Other complex childhood problems

Collins and his research team are studying the reproductive outcomes of more than 250,000 Illinois women to identify health disparities. Read more.

Fifty years ago, the diseases that threatened children and challenged scientists typically had isolated causes such as viral or bacterial infections. According to Xiaobin Wang, MD, MPH, ScD, today's health challenges such as preterm birth, asthma, obesity, diabetes, cancer and emotional and behavioral disabilities have broader and more complex origins.

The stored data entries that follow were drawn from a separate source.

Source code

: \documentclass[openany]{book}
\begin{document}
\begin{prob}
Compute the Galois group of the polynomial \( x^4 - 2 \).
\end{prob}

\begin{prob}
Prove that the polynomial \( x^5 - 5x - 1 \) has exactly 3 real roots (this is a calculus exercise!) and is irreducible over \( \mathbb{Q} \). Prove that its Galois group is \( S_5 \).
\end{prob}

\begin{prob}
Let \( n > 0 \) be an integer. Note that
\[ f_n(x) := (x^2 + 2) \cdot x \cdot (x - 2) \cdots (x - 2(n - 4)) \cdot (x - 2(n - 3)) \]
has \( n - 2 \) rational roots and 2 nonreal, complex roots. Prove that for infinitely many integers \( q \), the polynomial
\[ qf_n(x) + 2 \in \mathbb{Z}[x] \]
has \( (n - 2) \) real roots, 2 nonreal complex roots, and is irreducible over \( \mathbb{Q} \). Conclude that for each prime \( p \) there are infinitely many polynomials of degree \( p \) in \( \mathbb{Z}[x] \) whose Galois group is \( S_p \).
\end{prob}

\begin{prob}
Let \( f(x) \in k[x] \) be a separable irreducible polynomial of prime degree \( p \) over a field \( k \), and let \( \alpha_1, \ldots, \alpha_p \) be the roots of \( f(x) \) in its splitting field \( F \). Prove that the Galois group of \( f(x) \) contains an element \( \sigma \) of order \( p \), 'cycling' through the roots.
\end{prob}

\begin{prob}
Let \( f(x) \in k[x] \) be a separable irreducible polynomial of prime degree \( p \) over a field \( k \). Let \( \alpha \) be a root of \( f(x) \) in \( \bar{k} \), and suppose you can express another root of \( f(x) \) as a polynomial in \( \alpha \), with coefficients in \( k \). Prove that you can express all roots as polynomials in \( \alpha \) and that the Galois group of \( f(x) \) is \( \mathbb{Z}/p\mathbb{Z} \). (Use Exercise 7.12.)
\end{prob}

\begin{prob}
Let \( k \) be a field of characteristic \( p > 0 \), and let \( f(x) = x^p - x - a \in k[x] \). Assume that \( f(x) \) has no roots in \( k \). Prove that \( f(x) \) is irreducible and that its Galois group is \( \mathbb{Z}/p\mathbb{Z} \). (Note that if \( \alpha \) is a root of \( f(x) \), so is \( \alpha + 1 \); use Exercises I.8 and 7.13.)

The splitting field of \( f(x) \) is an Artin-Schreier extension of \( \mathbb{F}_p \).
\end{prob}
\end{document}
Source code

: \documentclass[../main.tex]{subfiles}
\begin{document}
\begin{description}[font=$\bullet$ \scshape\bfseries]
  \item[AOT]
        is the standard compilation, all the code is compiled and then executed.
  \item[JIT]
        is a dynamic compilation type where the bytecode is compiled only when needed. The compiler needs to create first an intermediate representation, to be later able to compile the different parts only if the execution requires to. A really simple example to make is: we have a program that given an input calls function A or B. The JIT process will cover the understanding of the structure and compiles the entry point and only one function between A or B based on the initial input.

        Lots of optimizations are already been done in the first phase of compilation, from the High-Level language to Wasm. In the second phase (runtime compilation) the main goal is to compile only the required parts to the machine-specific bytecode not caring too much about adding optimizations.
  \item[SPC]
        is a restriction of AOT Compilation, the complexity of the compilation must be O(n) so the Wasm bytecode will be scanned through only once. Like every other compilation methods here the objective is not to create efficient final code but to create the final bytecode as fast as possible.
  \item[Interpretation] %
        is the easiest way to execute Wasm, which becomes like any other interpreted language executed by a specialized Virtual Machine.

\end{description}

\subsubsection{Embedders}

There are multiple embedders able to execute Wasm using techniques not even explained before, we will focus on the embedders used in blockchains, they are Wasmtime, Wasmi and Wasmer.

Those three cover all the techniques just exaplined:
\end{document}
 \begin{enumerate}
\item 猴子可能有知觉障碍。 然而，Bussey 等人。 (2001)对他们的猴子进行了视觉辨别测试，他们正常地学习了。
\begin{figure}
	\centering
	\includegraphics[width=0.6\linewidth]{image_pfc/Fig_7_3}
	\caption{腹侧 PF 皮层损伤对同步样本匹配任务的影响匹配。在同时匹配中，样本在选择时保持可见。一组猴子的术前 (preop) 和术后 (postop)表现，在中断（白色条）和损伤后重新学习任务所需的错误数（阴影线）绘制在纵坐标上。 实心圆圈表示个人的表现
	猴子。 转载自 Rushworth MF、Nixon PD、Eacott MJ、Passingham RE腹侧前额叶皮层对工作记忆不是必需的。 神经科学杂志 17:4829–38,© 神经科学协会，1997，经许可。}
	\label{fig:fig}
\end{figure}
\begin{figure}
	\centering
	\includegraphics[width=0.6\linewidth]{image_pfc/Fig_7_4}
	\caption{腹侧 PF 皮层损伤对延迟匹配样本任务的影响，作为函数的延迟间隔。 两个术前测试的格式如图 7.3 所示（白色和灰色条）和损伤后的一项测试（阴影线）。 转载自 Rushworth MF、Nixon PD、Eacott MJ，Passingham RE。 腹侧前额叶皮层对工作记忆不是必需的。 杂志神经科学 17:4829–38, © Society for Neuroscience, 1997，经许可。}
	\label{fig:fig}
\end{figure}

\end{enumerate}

"Unlike tetanus, polio and measles, which we now can control" she says, "today we confront disorders that have multiple causes including environmental and genetic factors." These problems require a new model for treatment and prevention. As the new director of the Mary Ann and J. Milburn Smith Child Health Research Program at Children's Memorial Research Center, Wang is excited about the opportunity to work with investigators from multiple disciplines to address the most challenging child health problems.

Wang's own research focuses on the interactions between genes and environment, and their effects on reproductive outcomes. "More than one in ten U.S. babies comes into the world either too early or too small," says Wang. "Both preterm and low-weight births are associated with high death rate in infants and high risk illness in children." In 1988, with funding from the March of Dimes and the National Institutes of Health (NIH), Wang and her team at Boston Medical Center began recruiting mothers and their newborns for a comprehensive study of the genetic and social-environmental factors that contribute to preterm births and low birth weight. With over 2,500 mother-infant pairs already enrolled, it is one of the largest studies of this kind in the country. At Children's Memorial, Wang will continue to recruit research subjects.

Wang, a molecular epidemiologist, also has extensively examined the link between genetic factors, maternal cigarette smoking and infant birth weight. She recently published her results in the Journal of the American Medical Association. While the dangers of smoking during pregnancy are fairly common knowledge, Wang points out that there are vast differences in a person's capacity to avoid the negative effects. "This capacity is largely determined by genes." Her study found that women who smoked and had two gene variants (CYP1A1 and GSTT1) had a markedly increased risk of having a baby with low birth weight than women who smoked and did not have these genetic variants.

Wang says the smoking-gene interaction study is just the beginning. "With a multidisciplinary team of investigators and our expertise in clinical medicine, epidemiology, molecular genetics, biostatistics and bioinformatics, we have a great potential to better understand the causes of preterm births and low birth weight, and to improve clinical practice and public health interventions."

[Note: This article appeared in the Spring 2004 issue of Carousel, the magazine of Children's Memorial Hospital.]